As noticed in #21135, main in our macOS and Windows test_bitcoin binaries doesn’t contain control flow instrumentation. This is because main for those binaries is provided by Boost, and when we compile Boost in depends, we don’t build with -fcf-protection=full, like we do in configure. The reason the Linux test_bitcoin binaries contain instrumentation is because the GCC used to build them is patched by Ubuntu to enable -fcf-protection=full by default.
Fixing this isn’t as simple as building Boost in depends with -fcf-protection=full, because we still support compilers that don’t support that option, and we don’t currently have a way to test-before-using in depends.
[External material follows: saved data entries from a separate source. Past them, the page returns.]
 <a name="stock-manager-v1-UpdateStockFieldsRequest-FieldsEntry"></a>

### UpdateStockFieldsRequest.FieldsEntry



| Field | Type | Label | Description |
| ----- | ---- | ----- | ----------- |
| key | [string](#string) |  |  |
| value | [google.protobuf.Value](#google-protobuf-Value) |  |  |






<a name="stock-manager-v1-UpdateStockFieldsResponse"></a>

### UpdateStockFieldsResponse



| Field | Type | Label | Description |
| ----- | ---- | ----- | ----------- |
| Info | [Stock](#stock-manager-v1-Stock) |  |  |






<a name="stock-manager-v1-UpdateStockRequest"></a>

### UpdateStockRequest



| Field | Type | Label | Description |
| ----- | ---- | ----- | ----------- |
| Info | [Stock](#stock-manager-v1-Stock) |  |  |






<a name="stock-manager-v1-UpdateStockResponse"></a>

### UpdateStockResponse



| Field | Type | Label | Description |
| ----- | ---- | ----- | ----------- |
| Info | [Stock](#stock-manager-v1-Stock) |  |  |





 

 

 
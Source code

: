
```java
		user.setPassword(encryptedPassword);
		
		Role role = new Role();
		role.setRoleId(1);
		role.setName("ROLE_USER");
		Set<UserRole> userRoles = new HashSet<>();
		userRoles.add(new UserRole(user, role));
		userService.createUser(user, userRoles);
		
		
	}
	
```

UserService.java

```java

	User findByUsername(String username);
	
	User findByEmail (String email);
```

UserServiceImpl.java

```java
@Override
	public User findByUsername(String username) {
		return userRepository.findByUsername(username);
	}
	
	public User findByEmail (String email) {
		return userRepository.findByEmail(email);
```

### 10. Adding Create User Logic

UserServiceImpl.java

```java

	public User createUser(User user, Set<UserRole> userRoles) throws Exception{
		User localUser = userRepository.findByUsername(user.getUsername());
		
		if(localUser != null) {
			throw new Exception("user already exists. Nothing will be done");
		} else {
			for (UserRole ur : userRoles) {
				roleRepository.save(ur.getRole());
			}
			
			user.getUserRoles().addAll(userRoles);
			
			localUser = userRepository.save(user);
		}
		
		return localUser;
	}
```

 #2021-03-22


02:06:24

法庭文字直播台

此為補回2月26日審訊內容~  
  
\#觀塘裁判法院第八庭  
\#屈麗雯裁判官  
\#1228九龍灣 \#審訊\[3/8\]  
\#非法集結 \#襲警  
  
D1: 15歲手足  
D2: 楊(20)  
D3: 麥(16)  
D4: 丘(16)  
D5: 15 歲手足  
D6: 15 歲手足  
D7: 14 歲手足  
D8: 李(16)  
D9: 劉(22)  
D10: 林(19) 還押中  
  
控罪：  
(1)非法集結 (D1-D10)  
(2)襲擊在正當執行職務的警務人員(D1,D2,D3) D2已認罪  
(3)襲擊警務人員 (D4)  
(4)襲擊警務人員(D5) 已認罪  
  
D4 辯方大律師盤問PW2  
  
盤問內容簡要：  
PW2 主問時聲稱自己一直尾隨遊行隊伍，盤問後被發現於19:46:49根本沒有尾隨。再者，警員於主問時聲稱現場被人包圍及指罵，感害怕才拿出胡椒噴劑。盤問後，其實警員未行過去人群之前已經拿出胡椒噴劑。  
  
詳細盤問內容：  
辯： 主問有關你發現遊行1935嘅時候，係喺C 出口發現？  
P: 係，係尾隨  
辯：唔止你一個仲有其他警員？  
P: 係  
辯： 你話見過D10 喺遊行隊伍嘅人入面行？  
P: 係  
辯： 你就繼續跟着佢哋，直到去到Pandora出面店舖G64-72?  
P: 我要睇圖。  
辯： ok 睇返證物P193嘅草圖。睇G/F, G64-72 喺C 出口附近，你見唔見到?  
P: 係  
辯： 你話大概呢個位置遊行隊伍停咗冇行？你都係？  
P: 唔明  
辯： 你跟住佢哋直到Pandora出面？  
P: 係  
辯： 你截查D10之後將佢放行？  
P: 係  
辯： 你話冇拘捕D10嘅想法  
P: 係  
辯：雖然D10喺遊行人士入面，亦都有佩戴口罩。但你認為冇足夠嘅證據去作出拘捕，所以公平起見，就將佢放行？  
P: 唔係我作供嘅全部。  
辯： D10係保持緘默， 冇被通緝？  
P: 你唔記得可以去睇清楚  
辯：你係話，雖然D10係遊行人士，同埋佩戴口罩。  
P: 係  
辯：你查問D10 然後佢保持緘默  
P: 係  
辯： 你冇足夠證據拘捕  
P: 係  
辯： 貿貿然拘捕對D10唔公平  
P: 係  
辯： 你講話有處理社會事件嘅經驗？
However, given that this only affects test_bitcoin, and only macOS and Windows, we can probably just do the following:
For macOS, we can actually just build Boost with -fcf-protection=full, as our cross-compiler (LLVM Clang 10) supports this option, and any Apple Clang we’d expected to be used for building depends should also support it.
For Windows, the x86_64-w64-mingw32-g++ in Bionic in based off GCC 7.3.0, and therefore doesn’t support -fcf-protection (introduced in GCC 8). Given we’d expect users to be cross-compiling for Windows on Bionic for a while longer yet, we can just implement the control flow checks, but skip it for test_bitcoin.
For Linux, we don’t need to do anything build wise, just add the instrumentation checks. I would probably prefer to do this when we are using LIEF for Linux.